Msza Św. 12.08.2012



ks. Wiesław Kądziela. XIX Niedziela Zwykła.



WSTAŃ, JEDZ, BO PRZED TOBĄ DŁUGA DROGA.

Od trzech niedziel rozważamy szósty rozdział Ewangelii św. Jana, a tematy żniwno – chlebne są nam wyjątkowo bliskie w to gorące jak piec lato. „Ziarna zbierzemy, odrzucimy chwasty, bo łan dojrzewa, pachnie świeżym chlebem … Panie, dobry jak chleb”. Czego uczymy się zbierając żniwo z naszych pól, troszcząc się o nasz chleb powszedni ? Nauczyliśmy się przez wiele tysiącleci w różnych kulturach i cywilizacjach, że posiłek nie tylko sycił, ale jednoczył. Pogłębiał więź między ludźmi. W naszym przyspieszonym i coraz bardziej pędzącym rytmie życia, zatraca się ten rytuał codziennie odnawianej jedności. Wspólnego stołu i rodzinnego posiłku nic nie zastąpi, a rezygnacja z niego jest często objawem rozsypania się domowej wspólnoty. To bardzo ważne, aby tę wielopokoleniową mądrość podtrzymywać.

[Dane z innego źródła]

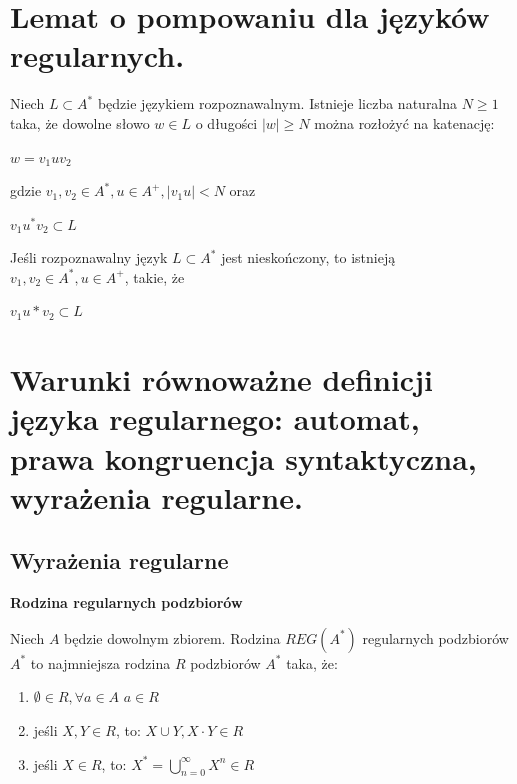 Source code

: \documentclass[12pt]{article}
\begin{document}
    \section{Lemat o pompowaniu dla języków regularnych.}
    \begin{definition}
        Niech $L \subset A^*$ będzie językiem rozpoznawalnym. Istnieje liczba naturalna $N \geq 1$ taka, że dowolne słowo $w \in L$ o długości $|w| \geq N$ można rozłożyć na katenację:
        \begin{center}
            $w = v_1uv_2$
        \end{center}
        gdzie $v_1, v_2 \in A^*, u \in A^+, |v_1u| < N$ oraz
        \begin{center}
            $v_1u^*v_2 \subset L$
        \end{center}
    \end{definition}

    \begin{definition}
        Jeśli rozpoznawalny język $L \subset A^*$ jest nieskończony, to istnieją
        $v_1, v_2 \in A^*, u \in A^+$, takie, że
        \begin{center}
            $v_1u*v_2 \subset L$
        \end{center}
    \end{definition}

    \newpage

    \section{Warunki równoważne definicji języka regularnego: automat, prawa kongruencja syntaktyczna, wyrażenia regularne.}
    \subsection{Wyrażenia regularne}

    \begin{definition}
        \textbf{Rodzina regularnych podzbiorów}

        Niech $A$ będzie dowolnym zbiorem. Rodzina $REG(A^*)$ regularnych podzbiorów
        $A^*$ to najmniejsza rodzina $R$ podzbiorów $A^*$ taka, że:

        \begin{enumerate}
            \item $\emptyset \in R, \forall a \in A$ ${a} \in R$
            \item jeśli $X, Y \in R$, to: $X \cup Y, X \cdot Y \in R$
            \item jeśli $X \in R$, to: $X^* = \bigcup\limits_{n = 0}^{\infty} X^n \in R$
        \end{enumerate}
    \end{definition}
\end{document}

Było to ważne również dla naszego Pana, Jezusa Chrystusa, skoro Ewangelie kilka razy ukazują Jego obecność z uczniami na posiłku: u Zebedeusza, u Mateusza, u Łazarza, w Kanie Galilejskiej czy nad jeziorem Tyberiadzkim. A w przededniu męki i śmierci sam zaprasza uczniów do Wieczernika, by spożyć z nimi wieczerzę. Dzisiejszy fragment Ewangelii pokazuje nam zdarzenia, które się dokonały po wspólnym posiłku wielkiego tłumu ludzi na pustkowiu nad jeziorem Galilejskim, czyli po cudownym rozmnożeniu chleba. Pan Jezus ukazuje nam więcej i chce, byśmy nie zatrzymali się tylko na tym jednym, cudownym zdarzeniu z pomnożonym chlebem i rybami. Mówi nam: „Ja jestem chlebem żywym, który zstąpił z nieba. Jeśli kto spożywa ten chleb, będzie żył na wieki”. Jak to możliwe ? – pytają zgorszeni Żydzi i szemrzący między sobą chwilowi słuchacze. „Trudna jest ta mowa. Któż jej może słuchać?” Echo tych wątpliwości ciągle pobrzmiewa. Szemranie, zdumienie i niedowierzanie Chrystusowi zbiera swoje żniwo do dziś. Niektórzy z wątpiących chcieliby widzieć w żywym chlebie tylko symbol, a nie rzeczywistą obecność Pana, który daje nam swoje Ciało na pożywienie. „Nie szemrajcie między sobą. Nikt nie może przyjść do Mnie, jeżeli go nie pociągnie Ojciec, który Mnie posłał /…/ każdy, kto od Ojca usłyszał i nauczył się, przyjdzie do Mnie”. Takie zapewnienie słyszymy dziś od Chrystusa. A na pytanie postawione wszystkim zgorszonym i szemrzącym: „czy i wy chcecie odejść?” za św. Piotrem odpowiadamy: „Panie, do kogóż pójdziemy ? Ty masz słowa życia wiecznego. A myśmy uwierzyli i poznali, że Ty jesteś Świętym Boga”/ J 6, 68 n/.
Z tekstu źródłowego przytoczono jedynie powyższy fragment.